SECURITIES AND EXCHANGE COMMISSION
                             Washington, D.C. 20549

                      -------------------------------------

                                    FORM 8-K

                Current Report Pursuant to Section 13 or 15(d) of
                       The Securities Exchange Act of 1934

                      -------------------------------------

         Date of report (Date of earliest event reported): July 7, 2005

                             USA TECHNOLOGIES, INC.
             (Exact name of registrant as specified in its charter)

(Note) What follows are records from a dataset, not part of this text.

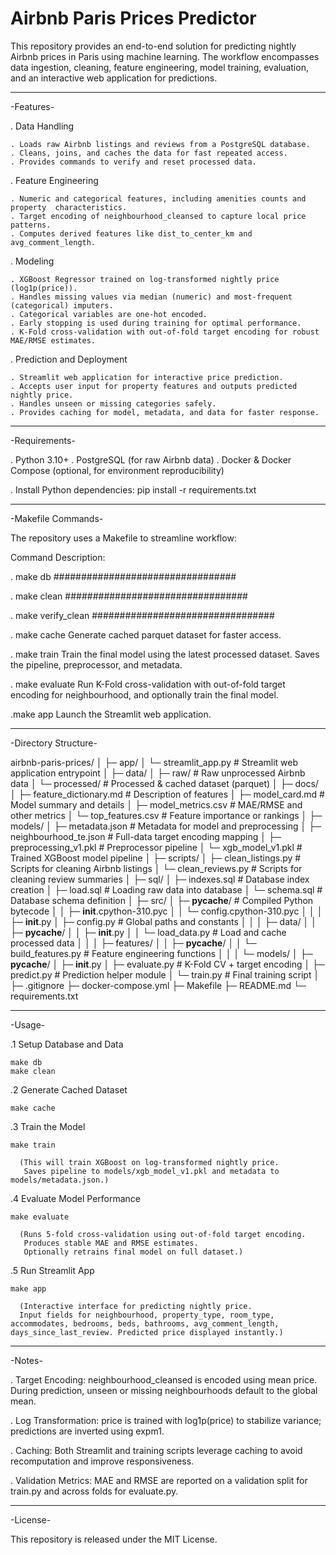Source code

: #                       Airbnb Paris Prices Predictor

This repository provides an end-to-end solution for predicting nightly Airbnb prices in Paris using machine learning. The workflow encompasses data ingestion, cleaning, feature engineering, model training, evaluation, and an interactive web application for predictions.

-----------------------------------------------------------------------------

-Features-

. Data Handling

    . Loads raw Airbnb listings and reviews from a PostgreSQL database.
    . Cleans, joins, and caches the data for fast repeated access.
    . Provides commands to verify and reset processed data.

. Feature Engineering

    . Numeric and categorical features, including amenities counts and property  characteristics.
    . Target encoding of neighbourhood_cleansed to capture local price patterns.
    . Computes derived features like dist_to_center_km and avg_comment_length.

. Modeling

    . XGBoost Regressor trained on log-transformed nightly price (log1p(price)).
    . Handles missing values via median (numeric) and most-frequent (categorical) imputers.
    . Categorical variables are one-hot encoded.
    . Early stopping is used during training for optimal performance.
    . K-Fold cross-validation with out-of-fold target encoding for robust MAE/RMSE estimates.

. Prediction and Deployment

    . Streamlit web application for interactive price prediction.
    . Accepts user input for property features and outputs predicted nightly price.
    . Handles unseen or missing categories safely.
    . Provides caching for model, metadata, and data for faster response.

-----------------------------------------------------------------------------

-Requirements-

. Python 3.10+
. PostgreSQL (for raw Airbnb data)
. Docker & Docker Compose (optional, for environment reproducibility)

. Install Python dependencies:
  pip install -r requirements.txt

-----------------------------------------------------------------------------

-Makefile Commands-

The repository uses a Makefile to streamline workflow:

Command	Description:

. make db
    #################################

. make clean
    #################################

. make verify_clean
    #################################

. make cache
    Generate cached parquet dataset for faster access.

. make train
    Train the final model using the latest processed dataset. Saves the pipeline, preprocessor, and metadata.

. make evaluate
    Run K-Fold cross-validation with out-of-fold target encoding for neighbourhood, and optionally train the final model.

 .make app
    Launch the Streamlit web application.

-----------------------------------------------------------------------------

-Directory Structure-

airbnb-paris-prices/
│
├─ app/
│   └─ streamlit_app.py                 # Streamlit web application entrypoint
│
├─ data/
│   ├─ raw/                             # Raw unprocessed Airbnb data
│   └─ processed/                       # Processed & cached dataset (parquet)
│
├─ docs/
│   ├─ feature_dictionary.md            # Description of features
│   ├─ model_card.md                    # Model summary and details
│   ├─ model_metrics.csv                # MAE/RMSE and other metrics
│   └─ top_features.csv                 # Feature importance or rankings
│
├─ models/
│   ├─ metadata.json                    # Metadata for model and preprocessing
│   ├─ neighbourhood_te.json            # Full-data target encoding mapping
│   ├─ preprocessing_v1.pkl             # Preprocessor pipeline
│   └─ xgb_model_v1.pkl                 # Trained XGBoost model pipeline
│
├─ scripts/
│   ├─ clean_listings.py                # Scripts for cleaning Airbnb listings
│   └─ clean_reviews.py                 # Scripts for cleaning review summaries
│
├─ sql/
│   ├─ indexes.sql                      # Database index creation
│   ├─ load.sql                         # Loading raw data into database
│   └─ schema.sql                       # Database schema definition
│
├─ src/
│   ├─ __pycache__/                     # Compiled Python bytecode
│   │   ├─ __init__.cpython-310.pyc
│   │   └─ config.cpython-310.pyc
│   │
│   ├─ __init__.py
│   ├─ config.py                        # Global paths and constants
│   │
│   ├─ data/
│   │   ├─ __pycache__/
│   │   ├─ __init__.py
│   │   └─ load_data.py                 # Load and cache processed data
│   │
│   ├─ features/
│   │   ├─ __pycache__/
│   │   └─ build_features.py            # Feature engineering functions
│   │
│   └─ models/
│       ├─ __pycache__/
│       ├─ __init__.py
│       ├─ evaluate.py                  # K-Fold CV + target encoding
│       ├─ predict.py                   # Prediction helper module
│       └─ train.py                     # Final training script
│
├─ .gitignore
├─ docker-compose.yml
├─ Makefile
├─ README.md
└─ requirements.txt


-----------------------------------------------------------------------------

-Usage-

.1  Setup Database and Data

    make db
    make clean

.2  Generate Cached Dataset

    make cache

.3  Train the Model

    make train

      (This will train XGBoost on log-transformed nightly price.
       Saves pipeline to models/xgb_model_v1.pkl and metadata to          models/metadata.json.)

.4  Evaluate Model Performance

    make evaluate

      (Runs 5-fold cross-validation using out-of-fold target encoding.
       Produces stable MAE and RMSE estimates.
       Optionally retrains final model on full dataset.)

.5  Run Streamlit App

    make app

      (Interactive interface for predicting nightly price.
      Input fields for neighbourhood, property_type, room_type, accommodates, bedrooms, beds, bathrooms, avg_comment_length, days_since_last_review. Predicted price displayed instantly.)

-----------------------------------------------------------------------------

-Notes-

. Target Encoding: neighbourhood_cleansed is encoded using mean price.
  During prediction, unseen or missing neighbourhoods default to the global mean.

. Log Transformation: price is trained with log1p(price) to stabilize
  variance; predictions are inverted using expm1.

. Caching: Both Streamlit and training scripts leverage caching to avoid
  recomputation and improve responsiveness.

. Validation Metrics: MAE and RMSE are reported on a validation split for
  train.py and across folds for evaluate.py.

-----------------------------------------------------------------------------

-License-

This repository is released under the MIT License.
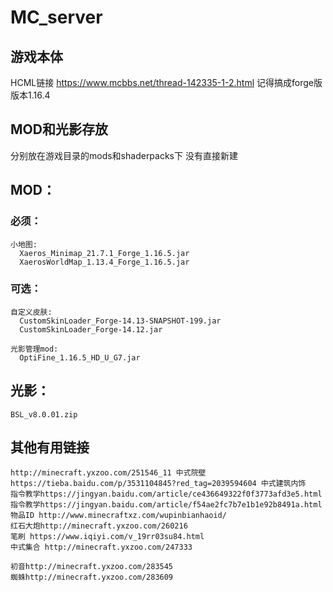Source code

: # MC_server

## 游戏本体
HCML链接
https://www.mcbbs.net/thread-142335-1-2.html
记得搞成forge版
版本1.16.4

## MOD和光影存放
  分别放在游戏目录的mods和shaderpacks下
  没有直接新建

## MOD：
  ### 必须：
    小地图:
      Xaeros_Minimap_21.7.1_Forge_1.16.5.jar
      XaerosWorldMap_1.13.4_Forge_1.16.5.jar
    
  ### 可选：
    自定义皮肤:
      CustomSkinLoader_Forge-14.13-SNAPSHOT-199.jar
      CustomSkinLoader_Forge-14.12.jar
      
    光影管理mod:
      OptiFine_1.16.5_HD_U_G7.jar
    
## 光影：
    BSL_v8.0.01.zip
## 其他有用链接
    http://minecraft.yxzoo.com/251546_11 中式院壁
    https://tieba.baidu.com/p/3531104845?red_tag=2039594604 中式建筑内饰
    指令教学https://jingyan.baidu.com/article/ce436649322f0f3773afd3e5.html
    指令教学https://jingyan.baidu.com/article/f54ae2fc7b7e1b1e92b8491a.html
    物品ID http://www.minecraftxz.com/wupinbianhaoid/
    红石大炮http://minecraft.yxzoo.com/260216
    笔刷 https://www.iqiyi.com/v_19rr03su84.html
    中式集合 http://minecraft.yxzoo.com/247333

    初音http://minecraft.yxzoo.com/283545
    蜘蛛http://minecraft.yxzoo.com/283609

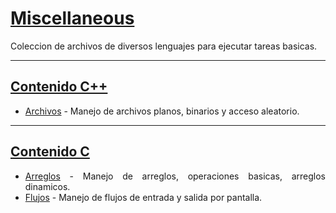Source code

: <div align="justify">

<h1><u> Miscellaneous</u></h1>

Coleccion de archivos de diversos lenguajes para ejecutar tareas basicas.

---
<h2><u> Contenido C++</u></h2>

- [Archivos](./C++/Archivos/) -  Manejo de archivos planos, binarios y acceso aleatorio.
  
---
<h2><u> Contenido C</u></h2>

- [Arreglos](./C/Arreglos/) -  Manejo de arreglos, operaciones basicas, arreglos dinamicos.
- [Flujos](./C/Flujos/) -  Manejo de flujos de entrada y salida por pantalla.

</div>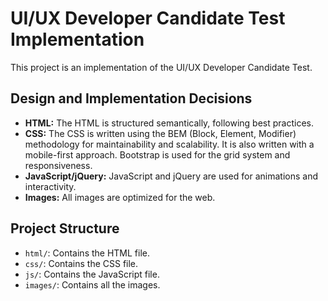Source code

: # UI/UX Developer Candidate Test Implementation

This project is an implementation of the UI/UX Developer Candidate Test.

## Design and Implementation Decisions

- **HTML:** The HTML is structured semantically, following best practices.
- **CSS:** The CSS is written using the BEM (Block, Element, Modifier) methodology for maintainability and scalability. It is also written with a mobile-first approach. Bootstrap is used for the grid system and responsiveness.
- **JavaScript/jQuery:** JavaScript and jQuery are used for animations and interactivity.
- **Images:** All images are optimized for the web.

## Project Structure

- `html/`: Contains the HTML file.
- `css/`: Contains the CSS file.
- `js/`: Contains the JavaScript file.
- `images/`: Contains all the images. 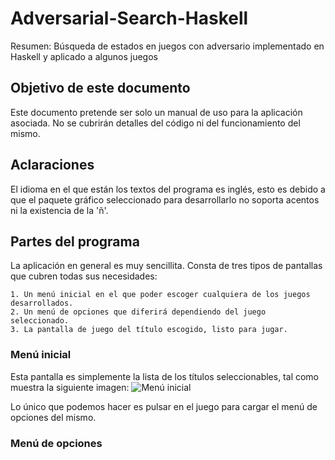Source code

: # Adversarial-Search-Haskell
Resumen: Búsqueda de estados en juegos con adversario implementado en Haskell y aplicado a algunos juegos


## Objetivo de este documento
Este documento pretende ser solo un manual de uso para la aplicación asociada. No se cubrirán detalles del código ni del funcionamiento del mismo.

## Aclaraciones
El idioma en el que están los textos del programa es inglés, esto es debido a que el paquete gráfico seleccionado para desarrollarlo no soporta acentos ni la existencia de la 'ñ'.

## Partes del programa
La aplicación en general es muy sencillita. Consta de tres tipos de pantallas que cubren todas sus necesidades:

	1. Un menú inicial en el que poder escoger cualquiera de los juegos desarrollados.
	2. Un menú de opciones que diferirá dependiendo del juego seleccionado.
	3. La pantalla de juego del título escogido, listo para jugar.

### Menú inicial
Esta pantalla es simplemente la lista de los títulos seleccionables, tal como muestra la siguiente imagen:
![Menú inicial](img/main-menu "Menú inicial")

Lo único que podemos hacer es pulsar en el juego para cargar el menú de opciones del mismo.

### Menú de opciones
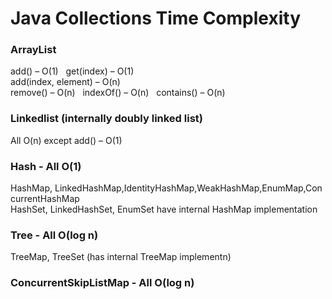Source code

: # Java Collections Time Complexity
### ArrayList
add() – O(1)    
get(index) – O(1)  
add(index, element) – O(n)  
remove() – O(n)   
indexOf() – O(n)   
contains() – O(n)  

### Linkedlist (internally doubly linked list)  
All O(n) except add() – O(1)   

### Hash - All O(1)  
HashMap, LinkedHashMap,IdentityHashMap,WeakHashMap,EnumMap,ConcurrentHashMap  
HashSet, LinkedHashSet, EnumSet have internal HashMap implementation  

### Tree - All O(log n)  
TreeMap, TreeSet (has internal TreeMap implementn)  

### ConcurrentSkipListMap - All O(log n)  
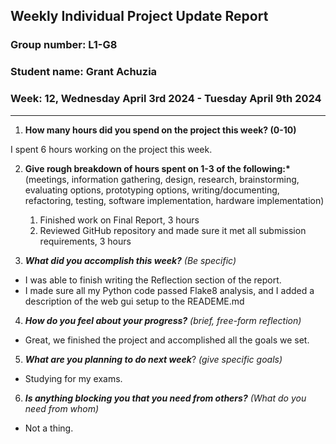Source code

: ## Weekly Individual Project Update Report

### Group number: L1-G8

### Student name: Grant Achuzia

### Week: 12,  Wednesday April 3rd 2024 - Tuesday April 9th 2024

---

1. **How many hours did you spend on the project this week? (0-10)**

I spent 6 hours working on the project this week.

2. **Give rough breakdown of hours spent on 1-3 of the following:\***
   (meetings, information gathering, design, research, brainstorming, evaluating options, prototyping options, writing/documenting, refactoring, testing, software implementation, hardware implementation)

   1. Finished work on Final Report, 3 hours
   2. Reviewed GitHub repository and made sure it met all submission requirements, 3 hours

3. **_What did you accomplish this week?_** _(Be specific)_

- I was able to finish writing the Reflection section of the report.
- I made sure all my Python code passed Flake8 analysis, and I added a description of the web gui setup to the READEME.md

4. **_How do you feel about your progress?_** _(brief, free-form reflection)_

- Great, we finished the project and accomplished all the goals we set.

5. **_What are you planning to do next week_**? _(give specific goals)_

- Studying for my exams.

6. **_Is anything blocking you that you need from others?_** _(What do you need from whom)_

- Not a thing.
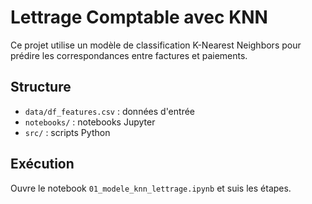 # Lettrage Comptable avec KNN

Ce projet utilise un modèle de classification K-Nearest Neighbors pour prédire les correspondances entre factures et paiements.

## Structure

- `data/df_features.csv` : données d'entrée
- `notebooks/` : notebooks Jupyter
- `src/` : scripts Python

## Exécution

Ouvre le notebook `01_modele_knn_lettrage.ipynb` et suis les étapes.
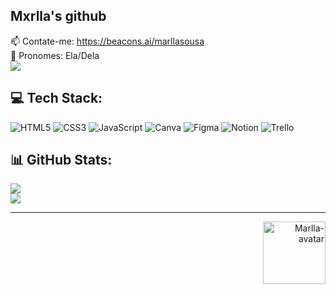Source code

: ## Mxrlla's github


📫 Contate-me: https://beacons.ai/marllasousa<br> 💫 Pronomes: Ela/Dela
<br> [![](https://visitcount.itsvg.in/api?id=Mxrlla&icon=0&color=0)](https://visitcount.itsvg.in)


## 💻 Tech Stack:
![HTML5](https://img.shields.io/badge/html5-%23E34F26.svg?style=flat&logo=html5&logoColor=white) ![CSS3](https://img.shields.io/badge/css3-%231572B6.svg?style=flat&logo=css3&logoColor=white) ![JavaScript](https://img.shields.io/badge/javascript-%23323330.svg?style=flat&logo=javascript&logoColor=%23F7DF1E) ![Canva](https://img.shields.io/badge/Canva-%2300C4CC.svg?style=flat&logo=Canva&logoColor=white) 	![Figma](https://img.shields.io/badge/figma-%23F24E1E.svg?style=flat&logo=figma&logoColor=white) ![Notion](https://img.shields.io/badge/Notion-%23000000.svg?style=flat&logo=notion&logoColor=white) ![Trello](https://img.shields.io/badge/Trello-%23026AA7.svg?style=flat&logo=Trello&logoColor=white)
## 📊 GitHub Stats:
![](https://github-readme-stats.vercel.app/api?username=Mxrlla&theme=blue&hide_border=false&include_all_commits=false&count_private=false)<br/>
![](https://github-readme-stats.vercel.app/api/top-langs/?username=Mxrlla&theme=blue&hide_border=false&include_all_commits=false&count_private=false&layout=compact)

---
   <div align="right">
        <img align="right" alt="Marlla-avatar" height="100" width="100" src="https://user-images.githubusercontent.com/93985773/181247444-453fea84-1941-440d-8d9d-6c707e6eb6ac.PNG">
  </div>
    
  
    
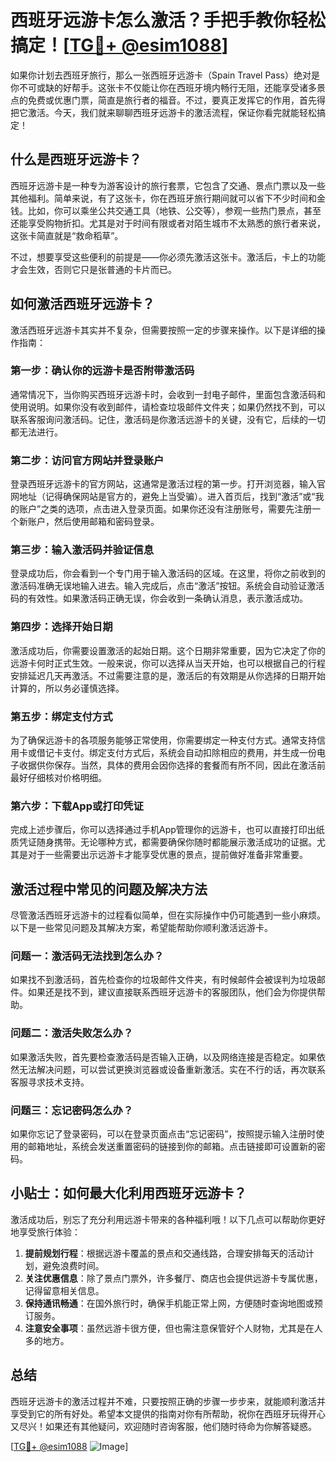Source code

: # 西班牙远游卡怎么激活？手把手教你轻松搞定！[[TG💪+ @esim1088](https://t.me/s/esim1088)]

如果你计划去西班牙旅行，那么一张西班牙远游卡（Spain Travel Pass）绝对是你不可或缺的好帮手。这张卡不仅能让你在西班牙境内畅行无阻，还能享受诸多景点的免费或优惠门票，简直是旅行者的福音。不过，要真正发挥它的作用，首先得把它激活。今天，我们就来聊聊西班牙远游卡的激活流程，保证你看完就能轻松搞定！

## 什么是西班牙远游卡？

西班牙远游卡是一种专为游客设计的旅行套票，它包含了交通、景点门票以及一些其他福利。简单来说，有了这张卡，你在西班牙旅行期间就可以省下不少时间和金钱。比如，你可以乘坐公共交通工具（地铁、公交等），参观一些热门景点，甚至还能享受购物折扣。尤其是对于时间有限或者对陌生城市不太熟悉的旅行者来说，这张卡简直就是“救命稻草”。

不过，想要享受这些便利的前提是——你必须先激活这张卡。激活后，卡上的功能才会生效，否则它只是张普通的卡片而已。

## 如何激活西班牙远游卡？

激活西班牙远游卡其实并不复杂，但需要按照一定的步骤来操作。以下是详细的操作指南：

### 第一步：确认你的远游卡是否附带激活码

通常情况下，当你购买西班牙远游卡时，会收到一封电子邮件，里面包含激活码和使用说明。如果你没有收到邮件，请检查垃圾邮件文件夹；如果仍然找不到，可以联系客服询问激活码。记住，激活码是你激活远游卡的关键，没有它，后续的一切都无法进行。

### 第二步：访问官方网站并登录账户

登录西班牙远游卡的官方网站，这通常是激活过程的第一步。打开浏览器，输入官网地址（记得确保网站是官方的，避免上当受骗）。进入首页后，找到“激活”或“我的账户”之类的选项，点击进入登录页面。如果你还没有注册账号，需要先注册一个新账户，然后使用邮箱和密码登录。

### 第三步：输入激活码并验证信息

登录成功后，你会看到一个专门用于输入激活码的区域。在这里，将你之前收到的激活码准确无误地输入进去。输入完成后，点击“激活”按钮。系统会自动验证激活码的有效性。如果激活码正确无误，你会收到一条确认消息，表示激活成功。

### 第四步：选择开始日期

激活成功后，你需要设置激活的起始日期。这个日期非常重要，因为它决定了你的远游卡何时正式生效。一般来说，你可以选择从当天开始，也可以根据自己的行程安排延迟几天再激活。不过需要注意的是，激活后的有效期是从你选择的日期开始计算的，所以务必谨慎选择。

### 第五步：绑定支付方式

为了确保远游卡的各项服务能够正常使用，你需要绑定一种支付方式。通常支持信用卡或借记卡支付。绑定支付方式后，系统会自动扣除相应的费用，并生成一份电子收据供你保存。当然，具体的费用会因你选择的套餐而有所不同，因此在激活前最好仔细核对价格明细。

### 第六步：下载App或打印凭证

完成上述步骤后，你可以选择通过手机App管理你的远游卡，也可以直接打印出纸质凭证随身携带。无论哪种方式，都需要确保你随时都能展示激活成功的证据。尤其是对于一些需要出示远游卡才能享受优惠的景点，提前做好准备非常重要。

## 激活过程中常见的问题及解决方法

尽管激活西班牙远游卡的过程看似简单，但在实际操作中仍可能遇到一些小麻烦。以下是一些常见问题及其解决方案，希望能帮助你顺利激活远游卡。

### 问题一：激活码无法找到怎么办？

如果找不到激活码，首先检查你的垃圾邮件文件夹，有时候邮件会被误判为垃圾邮件。如果还是找不到，建议直接联系西班牙远游卡的客服团队，他们会为你提供帮助。

### 问题二：激活失败怎么办？

如果激活失败，首先要检查激活码是否输入正确，以及网络连接是否稳定。如果依然无法解决问题，可以尝试更换浏览器或设备重新激活。实在不行的话，再次联系客服寻求技术支持。

### 问题三：忘记密码怎么办？

如果你忘记了登录密码，可以在登录页面点击“忘记密码”，按照提示输入注册时使用的邮箱地址，系统会发送重置密码的链接到你的邮箱。点击链接即可设置新的密码。

## 小贴士：如何最大化利用西班牙远游卡？

激活成功后，别忘了充分利用远游卡带来的各种福利哦！以下几点可以帮助你更好地享受旅行体验：

1. **提前规划行程**：根据远游卡覆盖的景点和交通线路，合理安排每天的活动计划，避免浪费时间。
2. **关注优惠信息**：除了景点门票外，许多餐厅、商店也会提供远游卡专属优惠，记得留意相关信息。
3. **保持通讯畅通**：在国外旅行时，确保手机能正常上网，方便随时查询地图或预订服务。
4. **注意安全事项**：虽然远游卡很方便，但也需注意保管好个人财物，尤其是在人多的地方。

## 总结

西班牙远游卡的激活过程并不难，只要按照正确的步骤一步步来，就能顺利激活并享受到它的所有好处。希望本文提供的指南对你有所帮助，祝你在西班牙玩得开心又尽兴！如果还有其他疑问，欢迎随时咨询客服，他们随时待命为你解答疑惑。

[[TG💪+ @esim1088](https://t.me/s/esim1088) ![Image](https://i.postimg.cc/4NQfJmqS/Snipaste-2025-05-13-00-14-12.png)]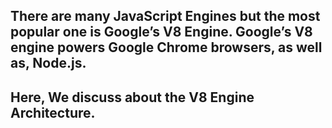 ## There are many JavaScript Engines but the most popular one is Google’s V8 Engine. Google’s V8 engine powers Google Chrome browsers, as well as, Node.js. 

## Here, We discuss about the V8 Engine Architecture.
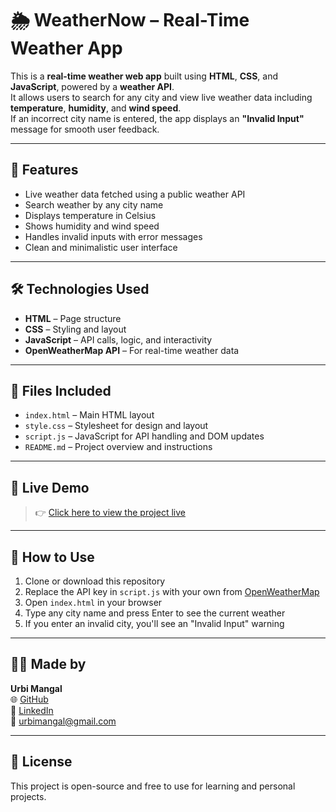 # 🌦️ WeatherNow – Real-Time Weather App

This is a **real-time weather web app** built using **HTML**, **CSS**, and **JavaScript**, powered by a **weather API**.  
It allows users to search for any city and view live weather data including **temperature**, **humidity**, and **wind speed**.  
If an incorrect city name is entered, the app displays an **"Invalid Input"** message for smooth user feedback.

---

## 🔹 Features

- Live weather data fetched using a public weather API  
- Search weather by any city name  
- Displays temperature in Celsius  
- Shows humidity and wind speed  
- Handles invalid inputs with error messages  
- Clean and minimalistic user interface  

---

## 🛠️ Technologies Used

- **HTML** – Page structure  
- **CSS** – Styling and layout  
- **JavaScript** – API calls, logic, and interactivity  
- **OpenWeatherMap API** – For real-time weather data  

---

## 📂 Files Included

- `index.html` – Main HTML layout  
- `style.css` – Stylesheet for design and layout  
- `script.js` – JavaScript for API handling and DOM updates  
- `README.md` – Project overview and instructions  

---

## 🔗 Live Demo

> 👉 [Click here to view the project live](https://urbimangal.github.io/weather-app/)

---

## 📌 How to Use

1. Clone or download this repository  
2. Replace the API key in `script.js` with your own from [OpenWeatherMap](https://openweathermap.org/api)  
3. Open `index.html` in your browser  
4. Type any city name and press Enter to see the current weather  
5. If you enter an invalid city, you'll see an "Invalid Input" warning  

---

## 🙋‍♀️ Made by

**Urbi Mangal**  
🌐 [GitHub](https://github.com/urbimangal)  
💼 [LinkedIn](https://www.linkedin.com/in/urbi-mangal-672828324)  
📧 urbimangal@gmail.com

---

## 📄 License

This project is open-source and free to use for learning and personal projects.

    Pennsylvania               33-70992              23-2679963

   (State or other         (Commission File    (I.R.S. Employer
   jurisdiction of              Number)         Identification No.)
   incorporation or
    organization)


                          100 Deerfield Lane, Suite 140
                           Malvern, Pennsylvania 19355
              (Address of principal executive offices and zip code)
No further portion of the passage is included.